KEY POINTS:
The only way Scotland coach Frank Hadden was going to come out of this one without a large omelette on his face was if his side won - and there was never any chance of that happening, despite a scrappy, error-riddled performance from the All Blacks.
Hadden's controversial selection policy, where he rested most of his frontline players, was a cynical ploy that has won him few friends in Scotland and none in New Zealand.
In the end, a humiliating 40-0 defeat was probably the second-most palatable result for Hadden. A closely fought match would have just posed a series of "what-ifs?"
What if Simon Taylor had been playing? What if the Lamont brothers had been given the opportunity to run at the All Blacks?
We'll never know. What we do know is that the front row the Scots sent out against the most powerful front row in the world was ill-equipped to handle the situation.
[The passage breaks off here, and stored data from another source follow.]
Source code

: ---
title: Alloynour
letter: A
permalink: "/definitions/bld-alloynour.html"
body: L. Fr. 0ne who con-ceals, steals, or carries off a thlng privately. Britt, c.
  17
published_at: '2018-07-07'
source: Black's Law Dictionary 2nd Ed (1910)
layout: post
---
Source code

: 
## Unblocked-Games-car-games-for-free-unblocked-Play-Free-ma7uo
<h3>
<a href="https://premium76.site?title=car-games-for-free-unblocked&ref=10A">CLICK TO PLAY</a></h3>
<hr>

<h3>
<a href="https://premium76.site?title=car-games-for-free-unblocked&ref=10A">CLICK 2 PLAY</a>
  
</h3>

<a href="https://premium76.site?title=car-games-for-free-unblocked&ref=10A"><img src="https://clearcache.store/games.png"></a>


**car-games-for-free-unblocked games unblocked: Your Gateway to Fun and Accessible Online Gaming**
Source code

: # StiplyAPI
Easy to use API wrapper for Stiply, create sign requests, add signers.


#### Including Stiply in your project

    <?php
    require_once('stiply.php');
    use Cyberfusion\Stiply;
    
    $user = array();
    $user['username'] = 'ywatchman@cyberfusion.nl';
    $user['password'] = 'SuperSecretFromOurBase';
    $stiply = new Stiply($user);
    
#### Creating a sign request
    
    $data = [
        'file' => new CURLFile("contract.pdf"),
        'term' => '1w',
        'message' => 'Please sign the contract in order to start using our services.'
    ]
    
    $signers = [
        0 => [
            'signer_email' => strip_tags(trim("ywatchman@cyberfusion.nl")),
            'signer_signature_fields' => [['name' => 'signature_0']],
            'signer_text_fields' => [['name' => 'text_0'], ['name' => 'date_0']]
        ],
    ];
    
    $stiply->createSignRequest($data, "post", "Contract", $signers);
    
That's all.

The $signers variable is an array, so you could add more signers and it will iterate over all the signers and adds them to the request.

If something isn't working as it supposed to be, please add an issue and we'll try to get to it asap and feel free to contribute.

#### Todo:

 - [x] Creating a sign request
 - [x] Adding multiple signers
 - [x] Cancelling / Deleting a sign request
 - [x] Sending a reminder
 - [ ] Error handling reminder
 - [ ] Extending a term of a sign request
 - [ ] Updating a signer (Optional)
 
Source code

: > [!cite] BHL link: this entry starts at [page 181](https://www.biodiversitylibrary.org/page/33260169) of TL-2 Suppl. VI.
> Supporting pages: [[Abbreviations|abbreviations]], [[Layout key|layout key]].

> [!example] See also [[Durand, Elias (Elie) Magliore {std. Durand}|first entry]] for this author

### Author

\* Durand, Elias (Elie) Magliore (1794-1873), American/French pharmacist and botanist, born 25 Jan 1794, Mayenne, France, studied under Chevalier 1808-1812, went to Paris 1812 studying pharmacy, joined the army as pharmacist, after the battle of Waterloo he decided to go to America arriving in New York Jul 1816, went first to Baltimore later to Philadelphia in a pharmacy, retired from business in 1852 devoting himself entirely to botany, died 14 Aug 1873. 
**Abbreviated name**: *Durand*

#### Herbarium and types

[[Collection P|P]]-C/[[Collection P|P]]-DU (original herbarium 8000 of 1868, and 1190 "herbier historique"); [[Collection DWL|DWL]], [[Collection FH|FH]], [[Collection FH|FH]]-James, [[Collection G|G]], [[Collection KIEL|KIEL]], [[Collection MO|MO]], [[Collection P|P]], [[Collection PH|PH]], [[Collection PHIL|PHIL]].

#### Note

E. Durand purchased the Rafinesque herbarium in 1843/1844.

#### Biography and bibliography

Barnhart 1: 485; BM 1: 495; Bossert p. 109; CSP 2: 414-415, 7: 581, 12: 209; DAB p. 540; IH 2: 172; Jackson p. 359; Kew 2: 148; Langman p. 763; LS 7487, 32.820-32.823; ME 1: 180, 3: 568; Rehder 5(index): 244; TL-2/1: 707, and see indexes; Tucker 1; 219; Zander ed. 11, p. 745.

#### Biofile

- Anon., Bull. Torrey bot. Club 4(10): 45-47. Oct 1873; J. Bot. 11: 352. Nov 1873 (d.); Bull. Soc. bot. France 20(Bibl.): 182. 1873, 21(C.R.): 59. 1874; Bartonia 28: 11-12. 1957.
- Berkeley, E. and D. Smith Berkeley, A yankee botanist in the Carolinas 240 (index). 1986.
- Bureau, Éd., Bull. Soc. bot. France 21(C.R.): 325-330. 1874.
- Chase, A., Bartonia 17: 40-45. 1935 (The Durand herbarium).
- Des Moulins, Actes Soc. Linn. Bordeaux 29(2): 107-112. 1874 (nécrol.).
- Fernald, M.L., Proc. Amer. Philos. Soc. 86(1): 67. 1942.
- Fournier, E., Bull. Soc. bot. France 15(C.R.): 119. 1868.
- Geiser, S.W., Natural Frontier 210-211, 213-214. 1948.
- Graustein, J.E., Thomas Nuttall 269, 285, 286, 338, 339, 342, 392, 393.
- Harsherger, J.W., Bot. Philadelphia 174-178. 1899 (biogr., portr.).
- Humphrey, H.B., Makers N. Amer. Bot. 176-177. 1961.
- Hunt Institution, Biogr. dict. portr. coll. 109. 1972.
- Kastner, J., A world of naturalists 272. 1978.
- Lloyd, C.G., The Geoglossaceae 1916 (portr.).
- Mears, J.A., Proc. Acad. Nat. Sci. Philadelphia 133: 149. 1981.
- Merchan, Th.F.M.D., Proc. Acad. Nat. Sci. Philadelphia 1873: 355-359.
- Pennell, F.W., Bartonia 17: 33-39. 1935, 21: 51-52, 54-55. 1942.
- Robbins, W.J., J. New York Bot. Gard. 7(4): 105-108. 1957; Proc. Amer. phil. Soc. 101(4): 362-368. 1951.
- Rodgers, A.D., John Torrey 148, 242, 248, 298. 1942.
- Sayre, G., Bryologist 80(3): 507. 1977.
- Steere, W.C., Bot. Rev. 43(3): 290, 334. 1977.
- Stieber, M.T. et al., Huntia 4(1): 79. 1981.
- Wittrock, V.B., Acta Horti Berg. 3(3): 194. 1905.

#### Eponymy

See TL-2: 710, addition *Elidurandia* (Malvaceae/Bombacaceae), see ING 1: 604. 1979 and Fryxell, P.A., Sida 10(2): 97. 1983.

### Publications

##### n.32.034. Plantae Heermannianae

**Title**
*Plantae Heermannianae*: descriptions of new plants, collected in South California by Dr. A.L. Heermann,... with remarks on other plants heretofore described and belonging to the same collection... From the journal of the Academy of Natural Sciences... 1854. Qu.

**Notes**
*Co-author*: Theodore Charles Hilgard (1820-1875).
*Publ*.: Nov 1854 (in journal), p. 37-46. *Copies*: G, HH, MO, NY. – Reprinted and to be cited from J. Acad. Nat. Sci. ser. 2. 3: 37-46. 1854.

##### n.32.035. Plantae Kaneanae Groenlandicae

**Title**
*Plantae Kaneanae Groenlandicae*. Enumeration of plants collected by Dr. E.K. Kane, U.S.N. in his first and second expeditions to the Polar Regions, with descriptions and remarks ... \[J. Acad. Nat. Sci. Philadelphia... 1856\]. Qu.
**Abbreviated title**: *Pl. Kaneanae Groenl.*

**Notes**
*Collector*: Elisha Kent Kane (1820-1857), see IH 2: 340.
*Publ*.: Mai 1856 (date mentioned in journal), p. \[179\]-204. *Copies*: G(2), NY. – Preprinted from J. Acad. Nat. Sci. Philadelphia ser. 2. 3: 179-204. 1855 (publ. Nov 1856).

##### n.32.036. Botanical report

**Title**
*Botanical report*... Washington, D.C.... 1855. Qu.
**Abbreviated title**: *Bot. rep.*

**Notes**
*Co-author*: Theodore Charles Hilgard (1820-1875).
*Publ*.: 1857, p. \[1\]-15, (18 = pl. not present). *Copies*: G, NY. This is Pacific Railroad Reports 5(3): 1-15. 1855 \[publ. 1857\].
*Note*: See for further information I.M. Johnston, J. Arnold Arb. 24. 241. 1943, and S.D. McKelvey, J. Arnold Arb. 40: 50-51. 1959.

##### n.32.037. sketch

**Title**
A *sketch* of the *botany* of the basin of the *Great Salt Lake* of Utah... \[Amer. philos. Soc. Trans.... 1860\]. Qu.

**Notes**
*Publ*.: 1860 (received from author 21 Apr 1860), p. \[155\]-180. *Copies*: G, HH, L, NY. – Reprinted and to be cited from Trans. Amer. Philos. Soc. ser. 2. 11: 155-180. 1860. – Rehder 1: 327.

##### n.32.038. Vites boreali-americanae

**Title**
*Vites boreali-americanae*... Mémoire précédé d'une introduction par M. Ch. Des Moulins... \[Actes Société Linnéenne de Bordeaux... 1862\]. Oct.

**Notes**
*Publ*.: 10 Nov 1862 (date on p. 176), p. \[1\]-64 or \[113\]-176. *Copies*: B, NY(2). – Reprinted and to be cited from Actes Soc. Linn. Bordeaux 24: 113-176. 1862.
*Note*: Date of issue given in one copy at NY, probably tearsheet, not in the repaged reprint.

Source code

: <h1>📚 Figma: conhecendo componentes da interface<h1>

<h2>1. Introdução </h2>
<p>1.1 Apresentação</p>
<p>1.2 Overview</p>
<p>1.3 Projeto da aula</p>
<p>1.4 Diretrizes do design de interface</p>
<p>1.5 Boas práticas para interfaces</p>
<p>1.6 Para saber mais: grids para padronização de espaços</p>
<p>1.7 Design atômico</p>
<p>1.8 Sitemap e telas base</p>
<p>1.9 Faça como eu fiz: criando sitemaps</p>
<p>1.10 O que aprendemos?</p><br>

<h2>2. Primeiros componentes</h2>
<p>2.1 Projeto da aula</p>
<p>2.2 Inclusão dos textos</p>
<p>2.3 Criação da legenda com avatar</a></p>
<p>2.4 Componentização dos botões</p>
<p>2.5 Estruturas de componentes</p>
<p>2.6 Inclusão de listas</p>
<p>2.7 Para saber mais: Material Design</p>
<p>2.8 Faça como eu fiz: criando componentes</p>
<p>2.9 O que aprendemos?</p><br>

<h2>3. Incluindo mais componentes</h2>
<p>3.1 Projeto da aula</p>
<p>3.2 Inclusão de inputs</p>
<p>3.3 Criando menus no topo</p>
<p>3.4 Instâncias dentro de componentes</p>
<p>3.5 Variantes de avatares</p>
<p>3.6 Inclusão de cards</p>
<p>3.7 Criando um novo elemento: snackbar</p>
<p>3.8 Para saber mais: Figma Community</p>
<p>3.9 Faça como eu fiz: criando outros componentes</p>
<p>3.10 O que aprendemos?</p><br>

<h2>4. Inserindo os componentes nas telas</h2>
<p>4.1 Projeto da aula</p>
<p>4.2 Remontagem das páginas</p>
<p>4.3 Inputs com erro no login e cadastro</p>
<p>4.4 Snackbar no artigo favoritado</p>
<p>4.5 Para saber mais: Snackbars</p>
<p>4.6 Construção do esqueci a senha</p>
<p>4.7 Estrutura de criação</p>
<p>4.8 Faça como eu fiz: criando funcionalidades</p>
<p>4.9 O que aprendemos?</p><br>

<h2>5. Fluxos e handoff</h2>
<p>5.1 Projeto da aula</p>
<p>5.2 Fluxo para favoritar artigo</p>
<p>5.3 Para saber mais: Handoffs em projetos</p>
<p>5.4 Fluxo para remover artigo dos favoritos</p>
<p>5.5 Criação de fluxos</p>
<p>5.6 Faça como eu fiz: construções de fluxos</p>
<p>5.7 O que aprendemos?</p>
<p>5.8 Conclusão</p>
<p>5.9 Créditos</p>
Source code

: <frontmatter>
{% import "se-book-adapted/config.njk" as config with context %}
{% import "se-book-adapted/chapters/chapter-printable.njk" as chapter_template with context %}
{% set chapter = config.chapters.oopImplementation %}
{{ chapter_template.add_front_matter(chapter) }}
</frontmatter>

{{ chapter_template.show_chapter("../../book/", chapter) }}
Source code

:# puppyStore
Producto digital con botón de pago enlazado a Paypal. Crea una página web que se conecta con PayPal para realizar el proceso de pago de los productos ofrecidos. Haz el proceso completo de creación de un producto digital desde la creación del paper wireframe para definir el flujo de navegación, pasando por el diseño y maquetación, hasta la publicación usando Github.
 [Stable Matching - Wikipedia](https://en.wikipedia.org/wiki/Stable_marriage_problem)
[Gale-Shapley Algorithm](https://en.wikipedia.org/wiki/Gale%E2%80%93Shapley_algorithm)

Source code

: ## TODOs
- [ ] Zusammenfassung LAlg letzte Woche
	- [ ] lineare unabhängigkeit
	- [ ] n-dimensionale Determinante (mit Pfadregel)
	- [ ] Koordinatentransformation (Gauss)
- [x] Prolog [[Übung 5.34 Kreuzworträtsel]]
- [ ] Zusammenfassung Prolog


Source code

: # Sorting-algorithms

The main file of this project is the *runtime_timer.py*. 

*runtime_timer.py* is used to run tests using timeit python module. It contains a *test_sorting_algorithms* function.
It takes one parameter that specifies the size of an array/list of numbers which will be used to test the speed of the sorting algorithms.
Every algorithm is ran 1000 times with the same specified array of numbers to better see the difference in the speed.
At one stage there was genuine fear debutant Alasdair Dickinson could be hurt badly by Carl Hayman.
It wasn't fair to anyone to put him in that position in his first test.
Graham Henry probably can't be too vocal about the selections that will leave his side without a genuine 'test' before a quarter-final, probably against the fast-improving French at Cardiff. He, too, has danced some selection shuffles in his tenure.
He finds himself in a glasshouse with a pocketful of stones but there was a massive difference between any of the 'rotation' stunts the All Blacks coach pulled and this one. Henry never once sent out a team on to the field he thought would lose.
Hadden can talk all he likes about how he thought this XV was his best hope of victory here but in truth they were little more than rugby virgins, sacrificed on the altar of quarter-final qualification.
There are some bigger ideals at stake here though.
This match has been highly anticipated since the draw was made. How does Hadden face his countrymen who might have saved long and hard to buy a ticket for this match? Who might have brought their children along for their first rugby internationals? Expats who might have returned to Scotland just to watch this?
Can Hadden now blame any of those who decide that Murrayfield is not a place they need to visit again?
Hadden has thrown all his eggs into the Italy-at-St Etienne basket. Some of them have already broken however. How does that omelette taste, Frank?